*** DATA FOR THIS EXERCISE ***
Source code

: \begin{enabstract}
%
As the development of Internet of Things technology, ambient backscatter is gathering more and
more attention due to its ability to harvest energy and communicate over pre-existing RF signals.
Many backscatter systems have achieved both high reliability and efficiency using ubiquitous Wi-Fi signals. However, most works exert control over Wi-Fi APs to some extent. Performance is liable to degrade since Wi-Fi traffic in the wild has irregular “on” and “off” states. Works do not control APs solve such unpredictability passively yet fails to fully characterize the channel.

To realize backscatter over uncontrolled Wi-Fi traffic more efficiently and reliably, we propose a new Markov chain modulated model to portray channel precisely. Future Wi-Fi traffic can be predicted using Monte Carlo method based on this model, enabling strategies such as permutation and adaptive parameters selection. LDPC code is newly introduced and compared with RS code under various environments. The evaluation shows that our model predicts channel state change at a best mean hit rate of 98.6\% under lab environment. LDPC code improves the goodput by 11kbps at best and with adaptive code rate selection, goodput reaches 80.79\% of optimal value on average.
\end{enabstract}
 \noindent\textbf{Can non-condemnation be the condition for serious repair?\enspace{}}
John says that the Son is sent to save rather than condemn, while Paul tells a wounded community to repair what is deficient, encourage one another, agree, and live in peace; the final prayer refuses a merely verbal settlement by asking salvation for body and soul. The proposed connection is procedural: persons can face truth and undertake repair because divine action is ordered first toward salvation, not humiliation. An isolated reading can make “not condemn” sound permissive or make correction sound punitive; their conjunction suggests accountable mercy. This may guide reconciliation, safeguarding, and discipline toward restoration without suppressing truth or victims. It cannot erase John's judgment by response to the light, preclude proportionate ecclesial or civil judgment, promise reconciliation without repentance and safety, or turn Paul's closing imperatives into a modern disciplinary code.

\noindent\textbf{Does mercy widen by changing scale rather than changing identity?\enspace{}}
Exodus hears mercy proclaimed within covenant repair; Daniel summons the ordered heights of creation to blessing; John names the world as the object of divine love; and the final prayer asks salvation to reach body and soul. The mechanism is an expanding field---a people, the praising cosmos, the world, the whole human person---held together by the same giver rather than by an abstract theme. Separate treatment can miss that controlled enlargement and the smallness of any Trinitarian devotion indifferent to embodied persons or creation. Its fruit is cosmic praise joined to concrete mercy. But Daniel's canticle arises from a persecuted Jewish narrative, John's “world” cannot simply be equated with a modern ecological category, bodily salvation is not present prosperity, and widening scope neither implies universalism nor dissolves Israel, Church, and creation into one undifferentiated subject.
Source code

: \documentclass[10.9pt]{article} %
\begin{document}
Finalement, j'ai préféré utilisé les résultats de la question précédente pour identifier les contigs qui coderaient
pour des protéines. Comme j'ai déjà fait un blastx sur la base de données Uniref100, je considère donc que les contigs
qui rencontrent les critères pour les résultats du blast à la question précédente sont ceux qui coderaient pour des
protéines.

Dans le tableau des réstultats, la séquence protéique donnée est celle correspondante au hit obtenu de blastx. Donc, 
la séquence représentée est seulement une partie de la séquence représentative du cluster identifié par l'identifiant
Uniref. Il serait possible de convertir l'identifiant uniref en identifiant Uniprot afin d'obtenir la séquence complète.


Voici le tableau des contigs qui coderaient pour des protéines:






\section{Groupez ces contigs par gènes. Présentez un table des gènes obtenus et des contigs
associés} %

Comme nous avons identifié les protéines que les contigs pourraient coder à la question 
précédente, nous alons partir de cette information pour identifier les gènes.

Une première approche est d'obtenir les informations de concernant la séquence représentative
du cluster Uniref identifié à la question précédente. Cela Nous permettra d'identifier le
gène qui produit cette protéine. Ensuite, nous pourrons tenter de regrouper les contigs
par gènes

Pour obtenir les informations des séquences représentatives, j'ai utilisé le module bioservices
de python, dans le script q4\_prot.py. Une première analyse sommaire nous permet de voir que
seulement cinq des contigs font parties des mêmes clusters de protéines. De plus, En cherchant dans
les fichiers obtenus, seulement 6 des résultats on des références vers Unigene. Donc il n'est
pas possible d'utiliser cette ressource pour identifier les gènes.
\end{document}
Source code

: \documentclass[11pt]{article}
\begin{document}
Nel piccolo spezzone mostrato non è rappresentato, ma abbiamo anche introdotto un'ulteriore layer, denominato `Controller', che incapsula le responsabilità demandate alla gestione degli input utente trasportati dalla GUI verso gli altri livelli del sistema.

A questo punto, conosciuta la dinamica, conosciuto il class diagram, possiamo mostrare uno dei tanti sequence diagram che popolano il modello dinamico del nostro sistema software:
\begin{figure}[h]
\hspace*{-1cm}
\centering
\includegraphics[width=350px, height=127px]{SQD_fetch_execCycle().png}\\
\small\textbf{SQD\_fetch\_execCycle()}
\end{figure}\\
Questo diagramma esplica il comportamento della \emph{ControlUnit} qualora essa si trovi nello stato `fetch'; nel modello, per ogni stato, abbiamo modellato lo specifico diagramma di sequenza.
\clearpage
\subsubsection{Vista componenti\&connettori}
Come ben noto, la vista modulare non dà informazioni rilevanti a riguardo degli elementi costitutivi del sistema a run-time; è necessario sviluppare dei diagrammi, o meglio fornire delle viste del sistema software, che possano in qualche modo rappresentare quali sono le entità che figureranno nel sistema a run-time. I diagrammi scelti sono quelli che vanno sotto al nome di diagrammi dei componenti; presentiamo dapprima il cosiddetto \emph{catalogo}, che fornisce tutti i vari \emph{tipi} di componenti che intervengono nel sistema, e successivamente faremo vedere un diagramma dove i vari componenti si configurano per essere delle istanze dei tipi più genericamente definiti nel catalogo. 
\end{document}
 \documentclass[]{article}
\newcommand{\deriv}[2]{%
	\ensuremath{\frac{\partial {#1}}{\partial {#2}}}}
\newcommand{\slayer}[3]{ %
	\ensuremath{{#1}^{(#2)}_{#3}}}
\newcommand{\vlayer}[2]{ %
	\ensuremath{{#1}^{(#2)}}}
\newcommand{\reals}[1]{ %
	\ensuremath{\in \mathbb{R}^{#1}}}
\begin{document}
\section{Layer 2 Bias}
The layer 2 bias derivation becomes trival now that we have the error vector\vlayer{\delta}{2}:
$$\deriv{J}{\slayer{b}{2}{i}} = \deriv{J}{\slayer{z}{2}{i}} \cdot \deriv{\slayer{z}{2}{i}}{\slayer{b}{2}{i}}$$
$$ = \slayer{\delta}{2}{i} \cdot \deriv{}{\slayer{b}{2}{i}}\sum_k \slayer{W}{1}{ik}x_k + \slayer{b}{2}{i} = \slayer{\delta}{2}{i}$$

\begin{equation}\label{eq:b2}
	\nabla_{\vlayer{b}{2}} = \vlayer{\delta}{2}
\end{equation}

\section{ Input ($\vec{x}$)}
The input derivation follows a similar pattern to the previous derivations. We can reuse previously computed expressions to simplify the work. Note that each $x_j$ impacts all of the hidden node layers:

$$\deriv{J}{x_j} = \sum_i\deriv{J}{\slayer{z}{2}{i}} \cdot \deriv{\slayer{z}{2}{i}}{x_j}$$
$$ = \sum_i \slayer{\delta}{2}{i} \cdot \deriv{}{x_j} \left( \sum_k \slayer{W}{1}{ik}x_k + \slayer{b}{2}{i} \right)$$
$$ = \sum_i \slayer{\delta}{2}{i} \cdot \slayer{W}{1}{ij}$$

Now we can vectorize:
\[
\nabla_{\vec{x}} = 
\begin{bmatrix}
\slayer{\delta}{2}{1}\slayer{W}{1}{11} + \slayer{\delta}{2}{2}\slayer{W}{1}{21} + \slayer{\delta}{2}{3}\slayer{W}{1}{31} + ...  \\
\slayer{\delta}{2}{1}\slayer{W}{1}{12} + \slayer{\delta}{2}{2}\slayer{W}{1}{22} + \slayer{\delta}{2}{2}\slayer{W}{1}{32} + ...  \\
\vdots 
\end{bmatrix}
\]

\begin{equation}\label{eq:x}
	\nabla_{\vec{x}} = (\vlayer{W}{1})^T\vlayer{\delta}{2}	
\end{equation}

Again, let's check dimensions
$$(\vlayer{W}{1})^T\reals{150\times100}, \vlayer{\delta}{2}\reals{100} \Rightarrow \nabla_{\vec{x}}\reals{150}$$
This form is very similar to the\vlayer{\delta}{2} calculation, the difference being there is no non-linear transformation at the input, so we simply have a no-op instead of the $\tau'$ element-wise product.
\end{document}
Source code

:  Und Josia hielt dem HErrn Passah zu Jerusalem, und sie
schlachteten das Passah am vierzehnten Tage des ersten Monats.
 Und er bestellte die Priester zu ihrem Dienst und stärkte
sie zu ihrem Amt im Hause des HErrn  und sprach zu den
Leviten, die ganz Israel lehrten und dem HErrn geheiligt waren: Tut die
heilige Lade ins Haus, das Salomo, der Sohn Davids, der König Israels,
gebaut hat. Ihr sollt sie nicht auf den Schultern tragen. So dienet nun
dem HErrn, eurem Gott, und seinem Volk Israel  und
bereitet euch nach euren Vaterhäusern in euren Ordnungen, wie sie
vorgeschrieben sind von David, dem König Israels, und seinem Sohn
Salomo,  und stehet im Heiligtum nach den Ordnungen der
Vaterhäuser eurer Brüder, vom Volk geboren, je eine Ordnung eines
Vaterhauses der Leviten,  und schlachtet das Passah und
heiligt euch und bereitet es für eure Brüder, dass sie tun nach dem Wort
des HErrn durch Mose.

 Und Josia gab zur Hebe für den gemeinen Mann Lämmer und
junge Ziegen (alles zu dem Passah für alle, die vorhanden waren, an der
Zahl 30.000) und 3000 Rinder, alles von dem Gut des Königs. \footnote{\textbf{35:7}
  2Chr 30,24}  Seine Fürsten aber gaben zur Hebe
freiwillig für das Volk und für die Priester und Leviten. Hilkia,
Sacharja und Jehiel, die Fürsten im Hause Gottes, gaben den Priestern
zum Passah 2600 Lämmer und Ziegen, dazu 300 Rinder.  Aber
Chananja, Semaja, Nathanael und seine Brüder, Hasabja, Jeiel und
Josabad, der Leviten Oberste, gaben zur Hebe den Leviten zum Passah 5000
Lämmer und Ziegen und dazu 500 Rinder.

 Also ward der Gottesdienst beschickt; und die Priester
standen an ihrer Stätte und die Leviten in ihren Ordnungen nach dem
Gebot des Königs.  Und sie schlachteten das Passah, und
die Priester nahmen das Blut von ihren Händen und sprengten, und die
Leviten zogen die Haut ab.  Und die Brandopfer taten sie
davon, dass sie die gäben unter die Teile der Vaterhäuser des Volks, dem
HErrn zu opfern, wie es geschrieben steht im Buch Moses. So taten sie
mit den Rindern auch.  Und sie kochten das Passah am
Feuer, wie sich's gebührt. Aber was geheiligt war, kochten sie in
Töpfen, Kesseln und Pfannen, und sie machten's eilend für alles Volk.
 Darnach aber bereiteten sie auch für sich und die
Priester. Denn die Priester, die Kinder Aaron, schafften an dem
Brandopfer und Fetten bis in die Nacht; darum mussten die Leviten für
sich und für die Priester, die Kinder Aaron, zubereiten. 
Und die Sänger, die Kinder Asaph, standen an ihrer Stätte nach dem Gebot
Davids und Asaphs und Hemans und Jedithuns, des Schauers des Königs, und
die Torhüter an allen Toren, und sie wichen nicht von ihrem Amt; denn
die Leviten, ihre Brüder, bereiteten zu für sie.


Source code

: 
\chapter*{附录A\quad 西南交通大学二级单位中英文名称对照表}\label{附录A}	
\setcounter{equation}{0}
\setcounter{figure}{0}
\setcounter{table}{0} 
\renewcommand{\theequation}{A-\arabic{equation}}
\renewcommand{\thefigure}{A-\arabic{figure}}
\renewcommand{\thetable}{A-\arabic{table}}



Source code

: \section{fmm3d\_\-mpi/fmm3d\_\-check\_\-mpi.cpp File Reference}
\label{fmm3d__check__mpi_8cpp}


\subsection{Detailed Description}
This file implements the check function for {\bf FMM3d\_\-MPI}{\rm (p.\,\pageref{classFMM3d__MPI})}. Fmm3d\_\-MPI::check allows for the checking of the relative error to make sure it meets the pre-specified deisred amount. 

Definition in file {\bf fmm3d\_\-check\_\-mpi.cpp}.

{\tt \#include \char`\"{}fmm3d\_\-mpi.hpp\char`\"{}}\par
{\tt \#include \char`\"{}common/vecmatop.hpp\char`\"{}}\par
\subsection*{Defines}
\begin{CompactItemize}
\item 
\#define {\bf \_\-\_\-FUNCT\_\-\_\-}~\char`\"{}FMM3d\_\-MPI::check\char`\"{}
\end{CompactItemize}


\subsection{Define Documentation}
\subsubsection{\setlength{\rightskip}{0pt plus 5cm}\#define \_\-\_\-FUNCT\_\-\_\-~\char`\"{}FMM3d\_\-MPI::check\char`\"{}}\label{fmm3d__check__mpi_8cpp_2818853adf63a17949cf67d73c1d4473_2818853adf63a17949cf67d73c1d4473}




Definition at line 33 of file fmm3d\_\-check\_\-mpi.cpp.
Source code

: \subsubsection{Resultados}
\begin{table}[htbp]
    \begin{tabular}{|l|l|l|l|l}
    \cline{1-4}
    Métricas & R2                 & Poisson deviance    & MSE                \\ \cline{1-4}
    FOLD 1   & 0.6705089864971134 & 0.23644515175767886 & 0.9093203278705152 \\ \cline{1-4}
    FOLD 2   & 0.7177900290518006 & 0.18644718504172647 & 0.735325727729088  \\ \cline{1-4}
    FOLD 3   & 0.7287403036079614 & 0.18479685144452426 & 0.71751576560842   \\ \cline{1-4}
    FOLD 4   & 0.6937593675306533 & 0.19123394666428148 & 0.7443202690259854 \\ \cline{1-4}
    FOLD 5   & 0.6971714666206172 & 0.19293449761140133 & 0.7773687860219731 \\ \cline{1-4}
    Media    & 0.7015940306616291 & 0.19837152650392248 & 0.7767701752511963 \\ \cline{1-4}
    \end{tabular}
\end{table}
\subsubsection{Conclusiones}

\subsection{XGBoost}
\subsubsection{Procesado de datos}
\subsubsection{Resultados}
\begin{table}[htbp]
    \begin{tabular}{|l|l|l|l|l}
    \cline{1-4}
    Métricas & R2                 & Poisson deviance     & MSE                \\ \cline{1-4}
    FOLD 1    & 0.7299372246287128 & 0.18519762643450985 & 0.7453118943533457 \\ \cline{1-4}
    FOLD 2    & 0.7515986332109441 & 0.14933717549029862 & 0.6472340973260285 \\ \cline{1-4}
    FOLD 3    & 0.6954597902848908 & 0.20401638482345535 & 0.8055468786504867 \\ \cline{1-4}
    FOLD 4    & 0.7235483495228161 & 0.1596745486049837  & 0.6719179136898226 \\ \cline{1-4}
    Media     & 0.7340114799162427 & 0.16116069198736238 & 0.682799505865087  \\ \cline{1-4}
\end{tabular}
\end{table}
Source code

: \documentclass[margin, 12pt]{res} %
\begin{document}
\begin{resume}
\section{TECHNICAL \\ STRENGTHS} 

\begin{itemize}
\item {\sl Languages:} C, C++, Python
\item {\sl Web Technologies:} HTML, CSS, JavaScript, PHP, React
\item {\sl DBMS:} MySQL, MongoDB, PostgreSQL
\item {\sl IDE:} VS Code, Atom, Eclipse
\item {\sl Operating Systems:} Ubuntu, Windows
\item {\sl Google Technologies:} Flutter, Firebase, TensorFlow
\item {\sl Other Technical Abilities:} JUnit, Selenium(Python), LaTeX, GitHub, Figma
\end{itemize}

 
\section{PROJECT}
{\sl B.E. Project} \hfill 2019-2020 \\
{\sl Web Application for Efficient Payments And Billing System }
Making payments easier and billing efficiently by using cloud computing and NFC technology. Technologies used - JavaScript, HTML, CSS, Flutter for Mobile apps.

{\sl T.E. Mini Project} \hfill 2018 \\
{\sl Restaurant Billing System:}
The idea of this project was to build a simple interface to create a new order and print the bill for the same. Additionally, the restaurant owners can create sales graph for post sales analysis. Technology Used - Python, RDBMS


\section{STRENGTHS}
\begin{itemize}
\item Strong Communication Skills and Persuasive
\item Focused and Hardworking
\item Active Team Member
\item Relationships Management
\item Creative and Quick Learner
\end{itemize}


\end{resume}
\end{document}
*** End of DATA FOR THIS EXERCISE ***
Set down nothing but the lines from the one containing "C, C++, Python" through the final line above, exactly as written.

\item {\sl Languages:} C, C++, Python
\item {\sl Web Technologies:} HTML, CSS, JavaScript, PHP, React
\item {\sl DBMS:} MySQL, MongoDB, PostgreSQL
\item {\sl IDE:} VS Code, Atom, Eclipse
\item {\sl Operating Systems:} Ubuntu, Windows
\item {\sl Google Technologies:} Flutter, Firebase, TensorFlow
\item {\sl Other Technical Abilities:} JUnit, Selenium(Python), LaTeX, GitHub, Figma
\end{itemize}

 
\section{PROJECT}
{\sl B.E. Project} \hfill 2019-2020 \\
{\sl Web Application for Efficient Payments And Billing System }
Making payments easier and billing efficiently by using cloud computing and NFC technology. Technologies used - JavaScript, HTML, CSS, Flutter for Mobile apps.

{\sl T.E. Mini Project} \hfill 2018 \\
{\sl Restaurant Billing System:}
The idea of this project was to build a simple interface to create a new order and print the bill for the same. Additionally, the restaurant owners can create sales graph for post sales analysis. Technology Used - Python, RDBMS


\section{STRENGTHS}
\begin{itemize}
\item Strong Communication Skills and Persuasive
\item Focused and Hardworking
\item Active Team Member
\item Relationships Management
\item Creative and Quick Learner
\end{itemize}


\end{resume}
\end{document}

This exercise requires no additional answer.